Ağzı olan konuşuyor; iki konuda bizim milletimizin üstüne kimse yok. Bunlardan bir tanesi din, diğeri ise, siyaset konusudur.
Hadis-i şerifte, “Yahudiler 71 fırkaya ayrılmıştı; bunlardan 70’i cehenneme gidip, ancak bir fırkası kurtuldu. Hıristiyanlar da 72 fırkaya ayrıldı; 71’i cehenneme gitti. Benim ümmetim de 73 fırkaya ayrılır; bunlardan 72’si cehenneme gider, yalnız bir fırka kurtulur. Ashab-ı kiram bu bir fırkanın kimler olduğunu sorduğunda, ‘Cehennemden kurtulan fırka, benim ve ashabımın gittiği yolda gidenlerdir’ “ diye buyurulmuştur.
Hal böyleyken, siz hiç Museviliğin veya Hıristiyanlığın tartışıldığını gördünüz mü? Ama maşallah bizdeki ilahiyatçılar, milletin kafasını karıştırmak ve onları ifsat etmek için ellerinden geleni artlarına koymuyorlar.
Onların bu pespaye hallerine bakıp, dinden soğuyan ve hatta dinden çıkan bir sürü insan var.
Kendilerine sorsan, halkı aydınlattıklarını söylerler ama bir kere olsun halkın arasına girip onları ne hale soktuklarını gözlemlemezler.
Ne acıdır ki dini irşat ve tebliğ görevini de bir kısım bu gibi ‘Cehennem oduncuları’ üstlenmektedir.

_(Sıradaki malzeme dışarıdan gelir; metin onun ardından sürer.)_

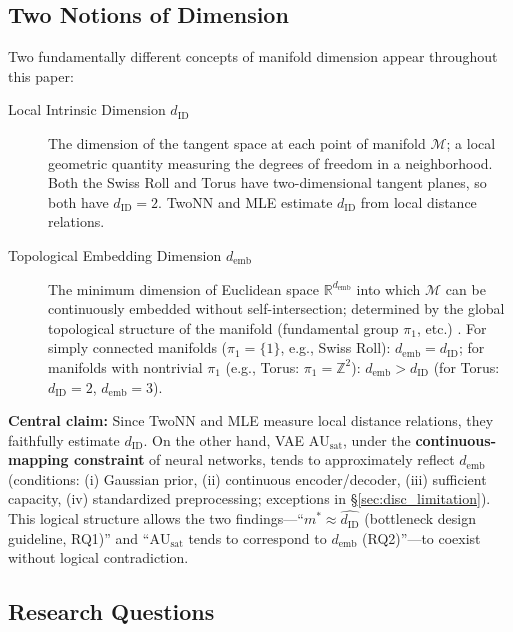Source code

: \documentclass[12pt,a4paper]{article}
\newcommand{\dID}{d_{\mathrm{ID}}}
\newcommand{\dzopt}{m^*}
\newcommand{\R}{\mathbb{R}}
\newcommand{\AUsat}{\mathrm{AU}_{\mathrm{sat}}}
\newcommand{\demb}{d_{\mathrm{emb}}}
\begin{document}
\subsection{Two Notions of Dimension}\label{sec:intro_dim}

Two fundamentally different concepts of manifold dimension appear throughout this paper:

\begin{description}
  \item[Local Intrinsic Dimension $\dID$]
        The dimension of the tangent space at each point of manifold $\mathcal{M}$;
        a local geometric quantity measuring the degrees of freedom in a neighborhood.
        Both the Swiss Roll and Torus have two-dimensional tangent planes, so both have $\dID = 2$.
        TwoNN and MLE estimate $\dID$ from local distance relations.

  \item[Topological Embedding Dimension $\demb$]
        The minimum dimension of Euclidean space $\R^{\demb}$ into which $\mathcal{M}$
        can be continuously embedded without self-intersection;
        determined by the global topological structure of the manifold (fundamental group $\pi_1$, etc.)
        \cite{hatcher2002algebraic,guillemin1974differential}.
        For simply connected manifolds ($\pi_1 = \{1\}$, e.g., Swiss Roll): $\demb = \dID$;
        for manifolds with nontrivial $\pi_1$ (e.g., Torus: $\pi_1 = \mathbb{Z}^2$):
        $\demb > \dID$ (for Torus: $\dID = 2$, $\demb = 3$).
\end{description}

\textbf{Central claim:}
Since TwoNN and MLE measure local distance relations, they faithfully estimate $\dID$.
On the other hand, VAE $\AUsat$, under the \textbf{continuous-mapping constraint} of neural networks,
tends to approximately reflect $\demb$
\cite{hatcher2002algebraic,carlsson2009topology}
(conditions: (i) Gaussian prior, (ii) continuous encoder/decoder,
(iii) sufficient capacity, (iv) standardized preprocessing; exceptions in \S\ref{sec:disc_limitation}).
This logical structure allows the two findings---``$\dzopt \approx \hat{\dID}$ (bottleneck design guideline, RQ1)''
and ``$\AUsat$ tends to correspond to $\demb$ (RQ2)''---to coexist without logical contradiction.

\subsection{Research Questions}\label{sec:intro_rq}
\end{document}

Her tartışanın kafasına göre bir din olacaksa, Hz. Muhammed aleyhisselamın getirdiği asıl İslamiyet nerede?
Siyasette de aynı çıkmazdayız; köy kahvelerine varıncaya değin herkes hükümet kurup hükümet deviriyor. Okuryazar olmayan bile, siyaset konusunda kendini çarıklı erkânı harp görüyor ve siyasetin hemen her konusunda mangalda kül bırakmıyor.
Hemen herkes muhatabına bakıp eleştiriyor, kimsenin kendine baktığı yok; halbuki toplumsal kurtuluşumuz, bireysel yükselişimize bağlı, kendimize bakmamıza bağlı.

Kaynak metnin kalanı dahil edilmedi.